The people had amassed there, four thousand strong. Most had traveled from Mingo or from Mercer. They’d
caught wind the day before and made haste to see the show. They stood upon a plot northeast of Elkhorn Creek, a flat patch where a house of ill fame had once held sway as the unofficial boundary to Cinder Bottom, Keystone’s red-light district. Now the land had been carved and leveled by seventeen mule teams in preparation for a new switchout and tipple. The people filled it up and stood on their wagons. They covered the surrounding hillsides, slipping and lending one another a hand. They waited fifty deep in line for hot roasted peanuts at five cents a bag, and they pressed against the barbed wire fence that circled the scaffold stage.

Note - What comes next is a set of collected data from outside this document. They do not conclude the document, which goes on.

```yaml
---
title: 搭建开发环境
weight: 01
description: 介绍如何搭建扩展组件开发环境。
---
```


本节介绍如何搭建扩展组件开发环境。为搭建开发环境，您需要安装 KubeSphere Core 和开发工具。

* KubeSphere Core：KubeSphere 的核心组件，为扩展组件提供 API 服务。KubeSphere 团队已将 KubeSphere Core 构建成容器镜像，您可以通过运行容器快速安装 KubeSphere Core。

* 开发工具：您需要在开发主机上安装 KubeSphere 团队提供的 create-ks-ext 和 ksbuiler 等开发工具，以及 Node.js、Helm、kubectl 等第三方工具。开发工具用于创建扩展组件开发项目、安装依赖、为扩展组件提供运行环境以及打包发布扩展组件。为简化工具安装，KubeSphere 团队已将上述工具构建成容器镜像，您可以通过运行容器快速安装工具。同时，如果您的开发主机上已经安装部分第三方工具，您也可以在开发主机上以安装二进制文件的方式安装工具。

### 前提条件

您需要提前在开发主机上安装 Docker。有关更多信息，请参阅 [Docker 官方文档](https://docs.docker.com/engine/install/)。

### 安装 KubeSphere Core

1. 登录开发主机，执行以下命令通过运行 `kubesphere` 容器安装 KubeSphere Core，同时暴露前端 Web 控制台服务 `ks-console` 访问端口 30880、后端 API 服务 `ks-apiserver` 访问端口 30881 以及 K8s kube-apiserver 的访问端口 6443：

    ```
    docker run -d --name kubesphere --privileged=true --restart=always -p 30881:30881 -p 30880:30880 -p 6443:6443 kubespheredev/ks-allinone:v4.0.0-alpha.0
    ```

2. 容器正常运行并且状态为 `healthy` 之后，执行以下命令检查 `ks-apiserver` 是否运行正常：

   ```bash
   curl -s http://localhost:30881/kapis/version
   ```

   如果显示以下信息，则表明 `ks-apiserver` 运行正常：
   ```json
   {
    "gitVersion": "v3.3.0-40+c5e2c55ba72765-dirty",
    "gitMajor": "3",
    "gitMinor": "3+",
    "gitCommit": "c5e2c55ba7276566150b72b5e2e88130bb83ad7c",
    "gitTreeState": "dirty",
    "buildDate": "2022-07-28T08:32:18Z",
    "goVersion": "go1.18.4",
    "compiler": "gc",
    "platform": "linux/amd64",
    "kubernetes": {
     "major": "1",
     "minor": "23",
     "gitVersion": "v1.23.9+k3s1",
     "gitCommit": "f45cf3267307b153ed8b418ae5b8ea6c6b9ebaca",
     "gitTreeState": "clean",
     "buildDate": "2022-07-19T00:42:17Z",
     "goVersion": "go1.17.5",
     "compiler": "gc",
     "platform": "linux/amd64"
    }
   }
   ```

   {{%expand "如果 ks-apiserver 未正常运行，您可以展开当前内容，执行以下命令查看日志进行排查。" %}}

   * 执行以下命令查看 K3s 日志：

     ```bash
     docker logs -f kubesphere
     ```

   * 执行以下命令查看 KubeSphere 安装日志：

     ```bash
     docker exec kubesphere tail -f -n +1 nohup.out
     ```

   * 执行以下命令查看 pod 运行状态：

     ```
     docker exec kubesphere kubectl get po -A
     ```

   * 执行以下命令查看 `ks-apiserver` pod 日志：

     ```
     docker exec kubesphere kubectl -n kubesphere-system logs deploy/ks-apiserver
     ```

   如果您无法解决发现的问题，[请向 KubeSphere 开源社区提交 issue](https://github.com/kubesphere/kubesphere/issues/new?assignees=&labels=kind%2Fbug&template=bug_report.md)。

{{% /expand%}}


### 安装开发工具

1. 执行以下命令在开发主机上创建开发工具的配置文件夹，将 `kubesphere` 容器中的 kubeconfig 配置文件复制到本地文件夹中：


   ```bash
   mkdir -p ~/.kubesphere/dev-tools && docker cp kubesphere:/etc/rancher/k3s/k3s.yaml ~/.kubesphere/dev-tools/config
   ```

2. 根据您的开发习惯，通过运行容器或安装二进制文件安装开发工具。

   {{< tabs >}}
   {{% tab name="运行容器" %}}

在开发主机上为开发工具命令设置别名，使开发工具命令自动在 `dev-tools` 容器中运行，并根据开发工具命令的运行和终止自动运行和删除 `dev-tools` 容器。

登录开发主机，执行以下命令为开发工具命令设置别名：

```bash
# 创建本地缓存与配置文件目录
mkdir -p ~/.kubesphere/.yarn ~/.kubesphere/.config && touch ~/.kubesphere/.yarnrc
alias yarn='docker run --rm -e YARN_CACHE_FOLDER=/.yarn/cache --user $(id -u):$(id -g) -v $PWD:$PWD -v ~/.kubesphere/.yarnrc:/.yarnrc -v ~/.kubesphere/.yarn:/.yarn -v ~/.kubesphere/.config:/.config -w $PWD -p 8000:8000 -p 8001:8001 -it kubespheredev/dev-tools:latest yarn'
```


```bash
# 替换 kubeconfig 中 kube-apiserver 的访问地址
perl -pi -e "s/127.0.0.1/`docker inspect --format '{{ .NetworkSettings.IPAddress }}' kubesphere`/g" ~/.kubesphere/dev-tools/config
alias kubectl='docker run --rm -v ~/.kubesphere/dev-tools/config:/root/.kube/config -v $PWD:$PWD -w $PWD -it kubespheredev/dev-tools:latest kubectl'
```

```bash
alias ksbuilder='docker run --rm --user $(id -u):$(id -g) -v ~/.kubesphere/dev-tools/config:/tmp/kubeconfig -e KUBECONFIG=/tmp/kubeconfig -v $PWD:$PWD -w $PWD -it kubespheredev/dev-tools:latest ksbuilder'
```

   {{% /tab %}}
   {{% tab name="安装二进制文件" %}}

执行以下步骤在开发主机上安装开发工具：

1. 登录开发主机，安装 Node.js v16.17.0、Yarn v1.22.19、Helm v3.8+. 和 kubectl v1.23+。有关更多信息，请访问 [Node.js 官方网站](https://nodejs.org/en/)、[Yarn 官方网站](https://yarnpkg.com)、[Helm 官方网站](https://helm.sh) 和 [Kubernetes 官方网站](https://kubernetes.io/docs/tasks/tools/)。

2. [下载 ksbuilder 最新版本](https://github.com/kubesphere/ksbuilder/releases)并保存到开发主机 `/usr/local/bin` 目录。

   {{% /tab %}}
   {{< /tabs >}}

The gallows platform was wide and high, its ladder bearing thirteen steps and its side-by-side traps triggered by a singular lever. It had been built by a stranger. An Italian master carpenter with the straight-ahead eyes of a clergyman who called himself Signore Buonostirpe. He’d walked into Judge Beavers’ office early Thursday morning and proclaimed, “I make catafalco. I make for nothing.” He had a letter from George Maledon at Fort Smith Arkansas which read:
This man has a gift from God, and it is to build, completely gratis, the most beautiful killing mechanisms you’re likely to see
. Buonostirpe said he believed the guilty should pay with their lives. He wanted only to have his choice of timber and to work in solitude. He was granted both, and in two days’ time, he’d built the custom long-drop scaffold. The beams were spruce. The encased bottom, sweetgum. It was costly to panel the high pillars, but encased bottoms were
customary since 1901 when Black Jack Tom Ketchum had been decapitated by a long-drop gallows in New Mexico.
Four policemen hopped from the surrey and cleared an entrance at the fence gate. It took some time. The people were thick, and when they parted, they pressed against one another in a ripple. The wagons rolled inside, and the gate was latched behind. Abe and Goldie stood from their coffin tops and waited.

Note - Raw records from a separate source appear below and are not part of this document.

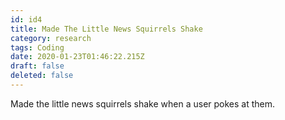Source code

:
```yaml
---
id: id4
title: Made The Little News Squirrels Shake
category: research
tags: Coding
date: 2020-01-23T01:46:22.215Z
draft: false
deleted: false
---
```


Made the little news squirrels shake when a user pokes at them.
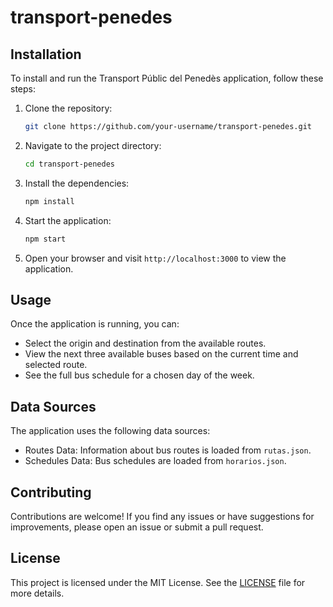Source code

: # transport-penedes

## Installation

To install and run the Transport Públic del Penedès application, follow these steps:

1. Clone the repository:

    ```bash
    git clone https://github.com/your-username/transport-penedes.git
    ```

2. Navigate to the project directory:

    ```bash
    cd transport-penedes
    ```

3. Install the dependencies:

    ```bash
    npm install
    ```

4. Start the application:

    ```bash
    npm start
    ```

5. Open your browser and visit `http://localhost:3000` to view the application.

## Usage

Once the application is running, you can:

- Select the origin and destination from the available routes.
- View the next three available buses based on the current time and selected route.
- See the full bus schedule for a chosen day of the week.

## Data Sources

The application uses the following data sources:

- Routes Data: Information about bus routes is loaded from `rutas.json`.
- Schedules Data: Bus schedules are loaded from `horarios.json`.

## Contributing

Contributions are welcome! If you find any issues or have suggestions for improvements, please open an issue or submit a pull request.

## License

This project is licensed under the MIT License. See the [LICENSE](LICENSE) file for more details.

The officers toted stepladders to the rear of each wagon. Rutherford and the skinny preacher descended like the rest. Reed did not. He unhitched a key ring from his belt and bent at Goldie’s side.
“What are you doing?” Rutherford called up.
Reed said, “We undo their ankles now. Less you want to carry Baach up that pitch.”
Rutherford looked at the stairs awaiting. He mumbled for Reed to hurry on and do it.